▶ [EXERCISE] Copy word for word the lines of the records below, beginning at the one with "Source code" and finishing at the one with "know how strings", ends included, but none of the pictures.

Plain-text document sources
>>>

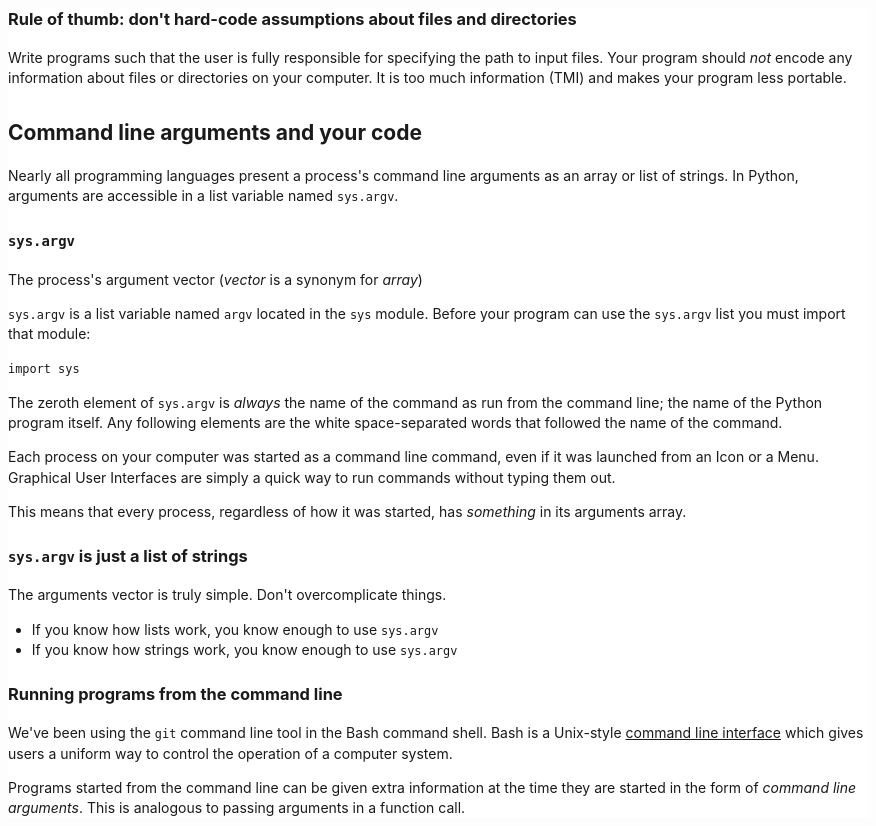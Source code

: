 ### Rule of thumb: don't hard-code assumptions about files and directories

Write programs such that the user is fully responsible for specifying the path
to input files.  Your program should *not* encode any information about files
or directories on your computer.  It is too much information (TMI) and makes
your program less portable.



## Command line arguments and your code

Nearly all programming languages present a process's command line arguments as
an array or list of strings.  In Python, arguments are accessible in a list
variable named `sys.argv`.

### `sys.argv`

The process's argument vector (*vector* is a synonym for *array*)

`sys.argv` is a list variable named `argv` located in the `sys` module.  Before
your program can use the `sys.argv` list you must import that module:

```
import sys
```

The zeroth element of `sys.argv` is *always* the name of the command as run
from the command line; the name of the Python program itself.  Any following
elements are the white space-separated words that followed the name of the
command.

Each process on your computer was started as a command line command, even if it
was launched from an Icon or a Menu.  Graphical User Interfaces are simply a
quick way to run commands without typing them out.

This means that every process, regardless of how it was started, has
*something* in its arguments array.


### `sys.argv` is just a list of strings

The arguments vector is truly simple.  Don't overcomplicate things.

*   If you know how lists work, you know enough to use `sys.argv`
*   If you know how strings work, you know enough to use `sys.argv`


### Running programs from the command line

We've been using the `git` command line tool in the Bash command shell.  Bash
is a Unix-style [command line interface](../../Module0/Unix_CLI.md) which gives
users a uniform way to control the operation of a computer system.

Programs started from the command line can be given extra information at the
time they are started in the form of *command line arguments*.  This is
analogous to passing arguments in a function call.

<<<
>>>

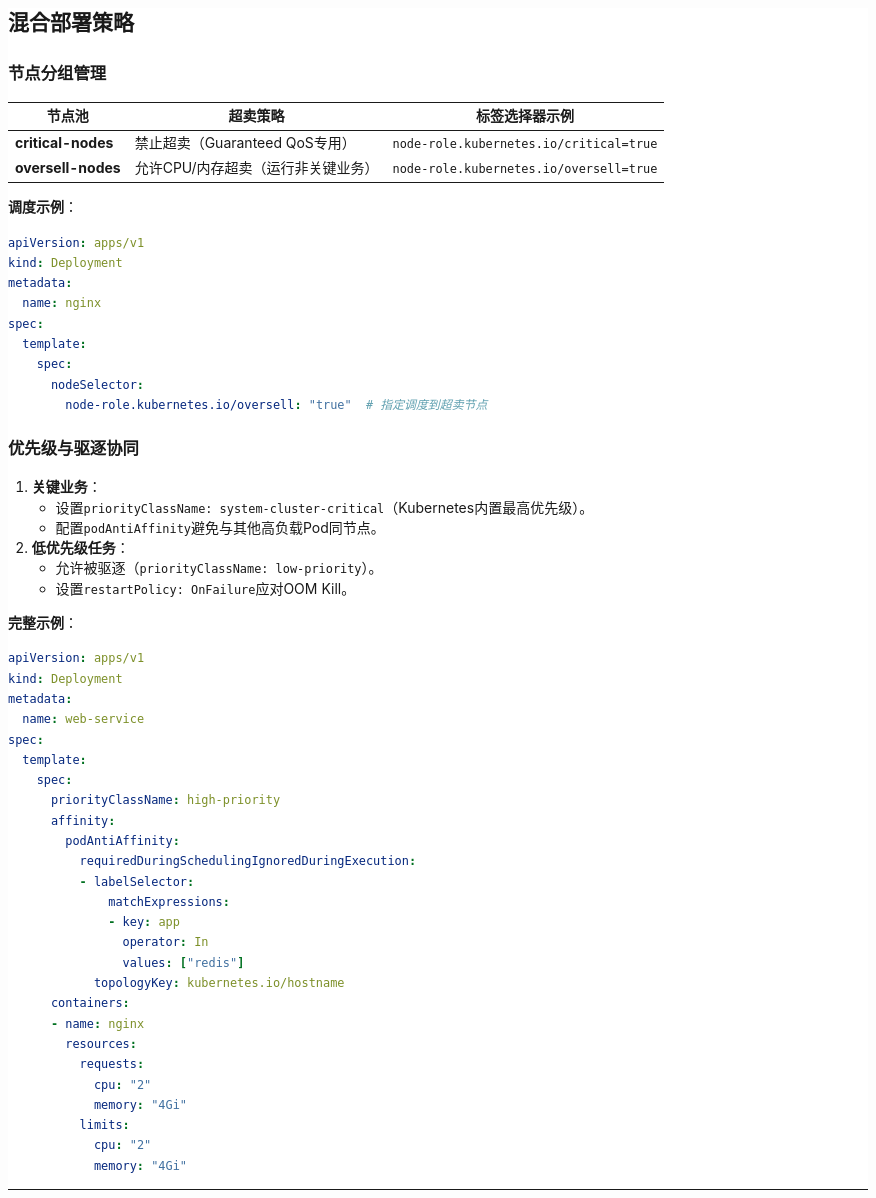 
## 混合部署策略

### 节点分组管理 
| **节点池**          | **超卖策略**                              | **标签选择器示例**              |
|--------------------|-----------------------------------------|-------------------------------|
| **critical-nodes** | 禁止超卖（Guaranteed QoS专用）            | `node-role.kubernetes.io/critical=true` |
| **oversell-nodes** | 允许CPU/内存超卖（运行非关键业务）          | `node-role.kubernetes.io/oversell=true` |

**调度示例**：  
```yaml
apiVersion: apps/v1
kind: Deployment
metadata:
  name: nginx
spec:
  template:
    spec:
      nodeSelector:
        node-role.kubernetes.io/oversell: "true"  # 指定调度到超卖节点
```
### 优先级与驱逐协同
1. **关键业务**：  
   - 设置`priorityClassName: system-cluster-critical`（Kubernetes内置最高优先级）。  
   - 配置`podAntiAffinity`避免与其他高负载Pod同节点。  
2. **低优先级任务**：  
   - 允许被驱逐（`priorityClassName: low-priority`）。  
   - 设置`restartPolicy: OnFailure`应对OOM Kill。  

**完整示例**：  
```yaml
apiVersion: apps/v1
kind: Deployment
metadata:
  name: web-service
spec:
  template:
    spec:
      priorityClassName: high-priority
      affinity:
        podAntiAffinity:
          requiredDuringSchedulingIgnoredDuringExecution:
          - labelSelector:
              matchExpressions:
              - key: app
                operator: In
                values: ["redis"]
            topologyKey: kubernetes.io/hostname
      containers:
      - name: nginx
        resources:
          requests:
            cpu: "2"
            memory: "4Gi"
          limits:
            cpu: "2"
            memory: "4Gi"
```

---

<<<

▶ [EXERCISE RESPONSE]
Source code

: ### Rule of thumb: don't hard-code assumptions about files and directories

Write programs such that the user is fully responsible for specifying the path
to input files.  Your program should *not* encode any information about files
or directories on your computer.  It is too much information (TMI) and makes
your program less portable.



## Command line arguments and your code

Nearly all programming languages present a process's command line arguments as
an array or list of strings.  In Python, arguments are accessible in a list
variable named `sys.argv`.

### `sys.argv`

The process's argument vector (*vector* is a synonym for *array*)

`sys.argv` is a list variable named `argv` located in the `sys` module.  Before
your program can use the `sys.argv` list you must import that module:

```
import sys
```

The zeroth element of `sys.argv` is *always* the name of the command as run
from the command line; the name of the Python program itself.  Any following
elements are the white space-separated words that followed the name of the
command.

Each process on your computer was started as a command line command, even if it
was launched from an Icon or a Menu.  Graphical User Interfaces are simply a
quick way to run commands without typing them out.

This means that every process, regardless of how it was started, has
*something* in its arguments array.


### `sys.argv` is just a list of strings

The arguments vector is truly simple.  Don't overcomplicate things.

*   If you know how lists work, you know enough to use `sys.argv`
*   If you know how strings work, you know enough to use `sys.argv`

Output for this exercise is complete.